Les cinéphiles ont eu l’occasion de découvrir la sortie en salle officielle en cinéma d’une réalisation cinématographique d’Antoine de Maximy mercredi dernier. Le long métrage intitulé J’irai mourir dans les Carpates, et qui réunit Alice Pol et Max Boublil, s’est inspiré du programme culte J’irai dormir chez vous. Au tout début de la fiction, le réalisateur français de 61 ans incarne son propre personnage dans une situation inconnue. Plus tard, son équipe se démène pour résoudre le mystère lié au personnage principal.

De multiples expériences enrichissantes pour Antoine de Maximy

Dans le cadre de son entrevue pour Allociné, l’icône emblématique de France 5 s’est tout d’abord livré concernant sa carrière hors pair dans le domaine de l’audiovisuel. A seulement 20 ans, Antoine de Maximy s’est lancé en tant qu’ingénieur de son pour un reporting de guerre dans divers pays, à l’exemple de l’Irak, l’Iran mais aussi Beyrouth. Un parcours éprouvant qui a basculé la façon dont il appréhende l’existence. 

Ce qu’on ne sait pas c’est que le journaliste a relevé des défis de taille en participant à des aventures extraordinaires. Le père de Lucie de Maximy annonce à cet effet qu’il avait plongé en sous marin à une altitude de 5000 mètres sous terre, dormi dans un volcan muni de masques à gaz (…) outre les films qu’il a réalisé au coeur de l’Amazonie, sur des plateformes suspendus à plus de 30 mètres de hauteur

Un film inspiré de la réalité

Parmi les mésaventures dont il garde encore un goût amer figurent une fusillade qui a eu lieu aux Caraïbes et qui s’est déclenchée à côté de lui.
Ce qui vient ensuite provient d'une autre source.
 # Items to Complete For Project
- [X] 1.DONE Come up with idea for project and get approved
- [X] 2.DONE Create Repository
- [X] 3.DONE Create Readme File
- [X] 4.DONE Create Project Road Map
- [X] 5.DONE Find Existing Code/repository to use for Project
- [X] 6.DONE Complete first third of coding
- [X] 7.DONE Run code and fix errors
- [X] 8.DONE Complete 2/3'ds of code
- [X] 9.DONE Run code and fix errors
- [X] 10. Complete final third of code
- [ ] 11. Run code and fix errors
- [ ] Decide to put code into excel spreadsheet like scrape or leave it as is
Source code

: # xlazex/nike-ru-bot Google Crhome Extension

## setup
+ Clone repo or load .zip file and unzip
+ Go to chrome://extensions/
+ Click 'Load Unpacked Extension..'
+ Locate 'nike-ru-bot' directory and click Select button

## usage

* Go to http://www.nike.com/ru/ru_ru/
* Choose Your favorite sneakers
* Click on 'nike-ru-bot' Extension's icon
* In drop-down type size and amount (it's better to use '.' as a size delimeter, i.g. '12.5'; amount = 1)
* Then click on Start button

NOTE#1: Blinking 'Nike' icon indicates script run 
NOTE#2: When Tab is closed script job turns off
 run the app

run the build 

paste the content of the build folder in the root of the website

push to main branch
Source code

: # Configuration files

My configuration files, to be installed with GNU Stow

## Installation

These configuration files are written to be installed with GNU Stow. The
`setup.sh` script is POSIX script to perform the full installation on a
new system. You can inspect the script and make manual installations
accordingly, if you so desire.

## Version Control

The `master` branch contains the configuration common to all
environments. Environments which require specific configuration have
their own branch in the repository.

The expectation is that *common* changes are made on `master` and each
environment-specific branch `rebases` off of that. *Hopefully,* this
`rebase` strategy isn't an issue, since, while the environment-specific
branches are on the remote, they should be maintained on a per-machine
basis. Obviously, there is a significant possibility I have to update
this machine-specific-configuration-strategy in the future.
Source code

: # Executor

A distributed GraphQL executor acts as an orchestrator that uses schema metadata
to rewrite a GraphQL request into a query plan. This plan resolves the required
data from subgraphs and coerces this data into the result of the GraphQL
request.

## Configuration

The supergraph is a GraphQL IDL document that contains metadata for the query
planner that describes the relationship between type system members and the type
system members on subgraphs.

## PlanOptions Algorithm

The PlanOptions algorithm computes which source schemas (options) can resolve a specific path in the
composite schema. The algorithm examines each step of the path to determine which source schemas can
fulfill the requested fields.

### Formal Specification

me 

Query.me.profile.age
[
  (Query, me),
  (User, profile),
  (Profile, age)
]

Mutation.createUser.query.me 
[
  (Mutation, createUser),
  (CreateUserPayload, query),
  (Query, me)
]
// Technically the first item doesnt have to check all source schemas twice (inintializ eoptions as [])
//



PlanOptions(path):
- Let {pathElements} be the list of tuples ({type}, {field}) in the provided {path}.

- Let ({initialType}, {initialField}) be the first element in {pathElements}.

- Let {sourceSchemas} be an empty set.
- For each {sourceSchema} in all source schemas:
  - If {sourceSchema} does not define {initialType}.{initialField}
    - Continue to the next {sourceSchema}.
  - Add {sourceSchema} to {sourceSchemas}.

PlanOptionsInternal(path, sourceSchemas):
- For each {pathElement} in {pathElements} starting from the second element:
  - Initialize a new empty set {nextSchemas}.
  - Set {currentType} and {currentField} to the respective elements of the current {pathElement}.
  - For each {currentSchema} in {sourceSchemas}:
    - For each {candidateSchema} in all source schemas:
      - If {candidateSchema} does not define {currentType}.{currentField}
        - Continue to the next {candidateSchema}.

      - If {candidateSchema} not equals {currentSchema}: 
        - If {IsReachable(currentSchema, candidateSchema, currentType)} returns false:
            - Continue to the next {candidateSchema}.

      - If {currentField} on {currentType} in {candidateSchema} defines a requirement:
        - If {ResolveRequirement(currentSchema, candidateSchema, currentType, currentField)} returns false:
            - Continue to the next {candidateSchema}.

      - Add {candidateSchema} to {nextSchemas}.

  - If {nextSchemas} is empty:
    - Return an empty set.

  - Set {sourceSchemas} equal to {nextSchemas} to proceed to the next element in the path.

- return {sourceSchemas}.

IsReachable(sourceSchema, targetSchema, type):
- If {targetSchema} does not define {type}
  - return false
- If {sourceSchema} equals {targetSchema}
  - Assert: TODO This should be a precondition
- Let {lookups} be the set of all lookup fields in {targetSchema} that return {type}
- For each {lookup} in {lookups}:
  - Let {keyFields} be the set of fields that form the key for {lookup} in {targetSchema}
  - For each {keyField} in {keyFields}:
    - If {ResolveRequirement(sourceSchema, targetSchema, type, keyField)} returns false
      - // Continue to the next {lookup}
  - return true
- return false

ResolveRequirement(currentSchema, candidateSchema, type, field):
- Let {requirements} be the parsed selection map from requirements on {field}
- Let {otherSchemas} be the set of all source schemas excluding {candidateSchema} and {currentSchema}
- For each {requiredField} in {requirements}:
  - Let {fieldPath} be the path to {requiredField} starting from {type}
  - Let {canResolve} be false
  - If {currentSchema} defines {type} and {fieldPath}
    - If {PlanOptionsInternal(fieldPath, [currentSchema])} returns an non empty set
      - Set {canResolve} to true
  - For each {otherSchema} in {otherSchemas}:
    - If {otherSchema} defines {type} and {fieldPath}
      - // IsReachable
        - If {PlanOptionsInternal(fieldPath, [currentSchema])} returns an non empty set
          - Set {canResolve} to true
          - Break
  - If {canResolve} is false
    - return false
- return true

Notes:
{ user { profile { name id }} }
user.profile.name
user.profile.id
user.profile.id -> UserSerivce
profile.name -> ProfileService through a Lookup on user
De quoi lui donner des idées pour la conception et la réalisation de J’irai mourir dans les Carpates. Par ailleurs, le frère d’Odile est également revenu sur une anecdote qui a eu lieu en plein tournage, durant laquelle il s’est senti plus que jamais en danger. 

Il révèle ainsi que comme dans la fiction, il est tombé amoureux d’une « fausse policière » qui s’est fait incarcérer elle aussi. A l’issue de l’emprisonnement, les proches de cette-dernière lui en avaient voulu (…) Raison pour laquelle il a levé le camp de la Bolivie, toujours selon les témoignages du principal intéressé.